Suggested technology includes the following: Drilling of horizontal production wells and vertical injection well in accordance with well pattern providing highest ultimate recovery, drilling of additional vertical production wells for creation of wave effects in the near well-bore areas; multistage hydraulic fracturing in the newly drilled wells, including simultaneous wave impact through the additional vertical production wells and injection of fluid into the reservoir (Fig. 1).

Fig. 1
figure 1

Stages of preparation object oil field development of the Bazhenov Formation: (a) well drilling, (b) multistage hydraulic formation fracturing

Technology includes the sequence of technological operations in alternate cycles, where each cycle consists of three stages: at the first stage fluid is injected into wells for T1 period, what results in reservoir pressure increase, dissolution of liquid hydrocarbons and their release from bound state in the kerogen containing matrix; meanwhile, horizontal producers and vertical injectors are shut in (Fig. 2a); at the second stage, injector and horizontal wells are shut in for the (T2-T1) period. Meanwhile, vertical wells are put into operation in the regime of vibrowave impact without production. Dissolution of liquid hydrocarbons continues and reservoir pressure flattens associated with intensive invasion of injected fluid into the kerogen containing matrix during (T2-T1) period (Fig. 2b). At the third stage, first, horizontal wells are consequently put into operation and after vertical production wells with simultaneous vibrowave impact on the reservoir; meanwhile, injector is shut in for (T3-T2) period (Fig. 2c). Hydrocarbons production continues to the minimum value of reservoir pressure which decreases during production; after that horizontal wells are shut in and vertical wells stop producing hydrocarbons and provide vibrowave impact and injection of fluid starts again (Fig. 2d). T1 period equals to the time necessary to increase reservoir pressure to its initial value, while (T2-T1) period duration is based on the field studies aimed at maximizing oil production from producers till T2 moment of time and T3 corresponds to the time when producing well oil rate reaches the planned minimum value. Produced water and gas are injected back into the reservoir what results in lower volumes necessary for injection (Fig. 1).

Fig. 2
figure 2

Realization stages of integral action on reservoir and oil of Bazhenov formation: (a) working fluid injection (producing wells are closed), (b) vibrowave impact with maximum value of bottom hole pressure, (c) producing wells sequence starting, (d) working fluid injection (horizontal wells are closed and vertical are working in circulation pattern)

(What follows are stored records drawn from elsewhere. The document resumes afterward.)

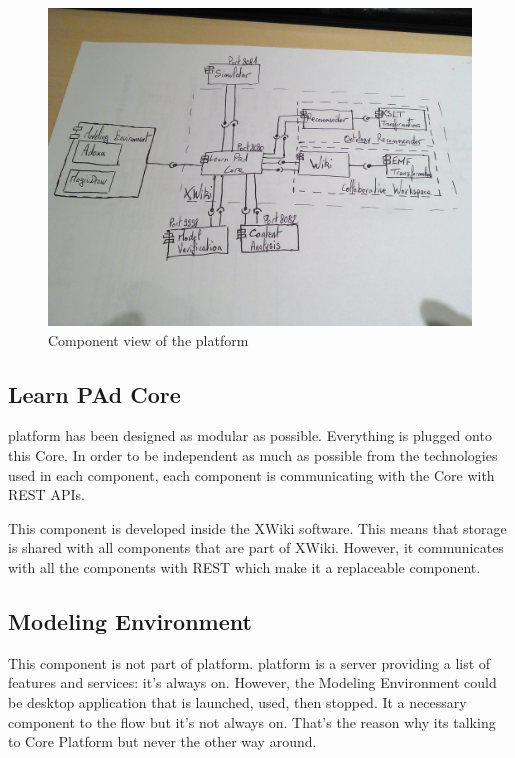 \documentclass{learnpad}
\begin{document}
\begin{figure}[!htp]
	\centering
	\includegraphics[width=.6\paperwidth,keepaspectratio]{figures/learnpad-architecture.jpg}
	\caption{Component view of the \learnpad platform}
	\label{fig:component-view}
\end{figure}

\subsection{Learn PAd Core}
\learnpad platform has been designed as modular as possible.  Everything is
plugged onto this \learnpad Core.  In order to be independent as much as
possible from the technologies used in each component, each component is
communicating with the \learnpad Core with REST APIs.

This component is developed inside the XWiki software.  This means that storage
is shared with all components that are part of XWiki.  However, it communicates
with all the components with REST which make it a replaceable component.

\subsection{Modeling Environment}
This component is not part of \learnpad platform.  \learnpad platform is a
server providing a list of features and services: it's always on.  However, the
Modeling Environment could be desktop application that is launched, used, then
stopped.  It a necessary component to the \learnpad flow but it's not always on.
That's the reason why its talking to \learnpad Core Platform but never the other
way around.
\end{document}
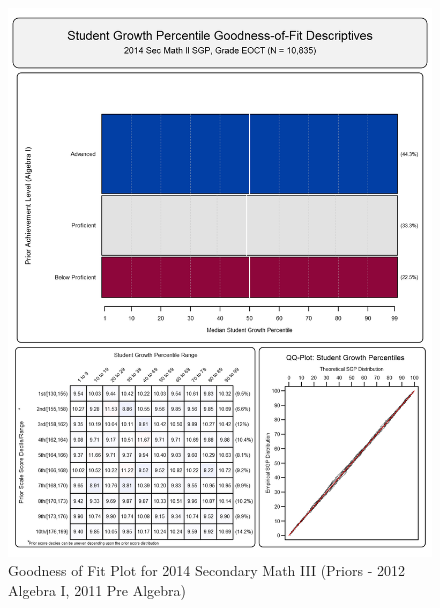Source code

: \documentclass[12pt]{article}
\begin{document}
\begin{figure}[htbp]
\centering
\includegraphics{../img/Goodness_of_Fit/SEC_MATH_II.2014/2014_SEC_MATH_II_EOCT;2012_ALGEBRA_I_EOCT;2011_PRE_ALGEBRA_EOCT.png}
\caption{Goodness of Fit Plot for 2014 Secondary Math III (Priors - 2012
Algebra I, 2011 Pre Algebra)}
\end{figure}
\end{document}
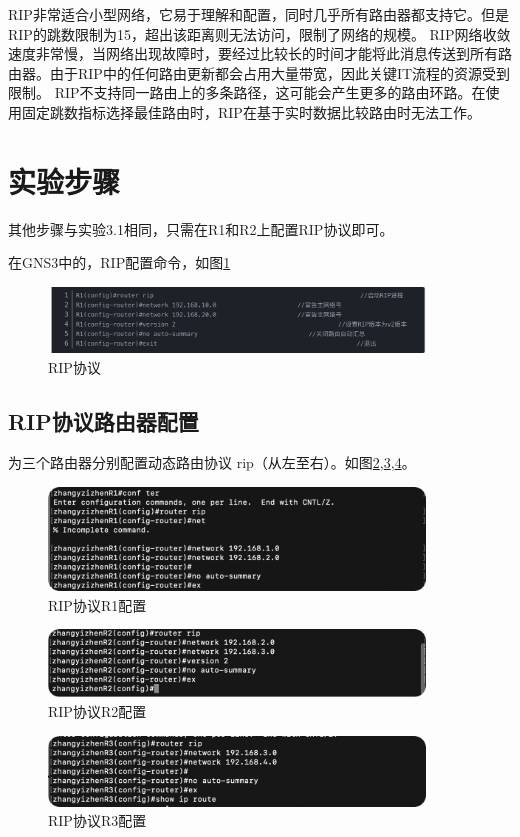 \documentclass[a4paper,12pt]{report}
\begin{document}
\begin{spacing}{1.5}
RIP非常适合小型网络，它易于理解和配置，同时几乎所有路由器都支持它。但是 RIP的跳数限制为15，超出该距离则无法访问，限制了网络的规模。
RIP网络收敛速度非常慢，当网络出现故障时，要经过比较长的时间才能将此消息传送到所有路由器。由于RIP中的任何路由更新都会占用大量带宽，因此关键IT流程的资源受到限制。
RIP不支持同一路由上的多条路径，这可能会产生更多的路由环路。在使用固定跳数指标选择最佳路由时，RIP在基于实时数据比较路由时无法工作。

\section{实验步骤}
其他步骤与实验3.1相同，只需在R1和R2上配置RIP协议即可。

在GNS3中的，RIP配置命令，如图\ref{rip}
\begin{figure}[htb!]
  \centering
\includegraphics[width=10cm]{figure/rip.png}
  \caption{RIP协议}
  \label{rip}
\end{figure} 

\subsection{RIP协议路由器配置}
为三个路由器分别配置动态路由协议 rip（从左至右）。如图\ref{19},\ref{20},\ref{21}。
\begin{figure}[htb!]
  \centering
\includegraphics[width=10cm]{figure/R1rip.png}
  \caption{RIP协议R1配置}
  \label{19}
\end{figure} 
\begin{figure}[htb!]
  \centering
\includegraphics[width=10cm]{figure/R2rip.png}
  \caption{RIP协议R2配置}
  \label{20}
\end{figure} 
\begin{figure}[htb!]
  \centering
\includegraphics[width=10cm]{figure/R3rip.png}
  \caption{RIP协议R3配置}
  \label{21}
\end{figure}


\end{spacing}
\end{document}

Water injection starts in order to improve sweep efficiency when oil fraction becomes smaller in produced volumes. Water may be considered as a working fluid when polymers are injected in order to improve sweep efficiency. If the considerable amount of swelling clay minerals is present in bazhenits, saline water solutions are used in order to minimize clay swelling, as well as saline water, gel, and polymer solutions, like polyacrylamide water-based solution, and other solutions with increased viscosity might be used. In the case of clay swelling, water alternated gas (WAG) injection with various WAG ratios might be used that maximizes ultimate recovery with minimum impact on the reservoir (WAG ratio selection is based on laboratory studies and results of well testing).

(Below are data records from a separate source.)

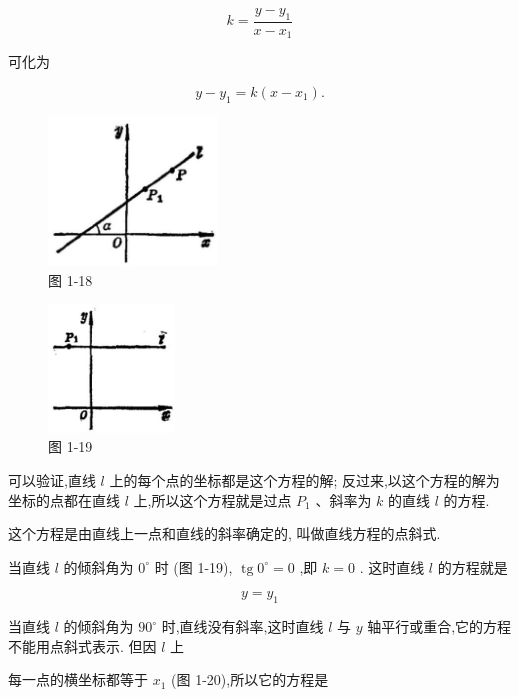 \documentclass[lang=cn,newtx,10pt,scheme=chinese]{elegantbook}
\begin{document}
\[
  k = \frac{y - {y}_{1}}{x - {x}_{1}}
\]

可化为

\[
  y - {y}_{1} = k\left( {x - {x}_{1}}\right) .
\]

\begin{figure}[h]
  \centering
  \includegraphics[max width=0.4\textwidth]{images/01912cc2-ffb6-728e-9ae7-b113ff05c64b_23_507928.jpg}
  \caption{图 1-18}
\end{figure}



\begin{figure}[h]
  \centering
  \includegraphics[max width=0.3\textwidth]{images/01912cc2-ffb6-728e-9ae7-b113ff05c64b_23_669751.jpg}
  \caption{图 1-19}
\end{figure}



可以验证,直线 \(l\) 上的每个点的坐标都是这个方程的解; 反过来,以这个方程的解为坐标的点都在直线 \(l\) 上,所以这个方程就是过点 \({P}_{1}\) 、斜率为 \(k\) 的直线 \(l\) 的方程.

这个方程是由直线上一点和直线的斜率确定的, 叫做直线方程的点斜式.

当直线 \(l\) 的倾斜角为 \({0}^{ \circ }\) 时 (图 1-19), \(\operatorname{tg}{0}^{ \circ } = 0\) ,即 \(k = 0\) . 这时直线 \(l\) 的方程就是

\[
  y = {y}_{1}
\]

当直线 \(l\) 的倾斜角为 \({90}^{ \circ }\) 时,直线没有斜率,这时直线 \(l\) 与 \(y\) 轴平行或重合,它的方程不能用点斜式表示. 但因 \(l\) 上

每一点的横坐标都等于 \({x}_{1}\) (图 1-20),所以它的方程是
\end{document}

In order to minimize oil production losses due to shut in production wells in case of overpressure, simultaneous operation of producers and injection well as a producer is recommended at the initial period of suggested technology application. Such operation mode continues till the moment when reservoir pressure falls not lower than hydrostatic pressure and production rates reach planned minimum value.

Conclusions

Laboratory and 3D simulation model studies are necessary to make the suggested technology widely applied while it is also important to keep static and dynamic models of bazhenits reservoirs updated.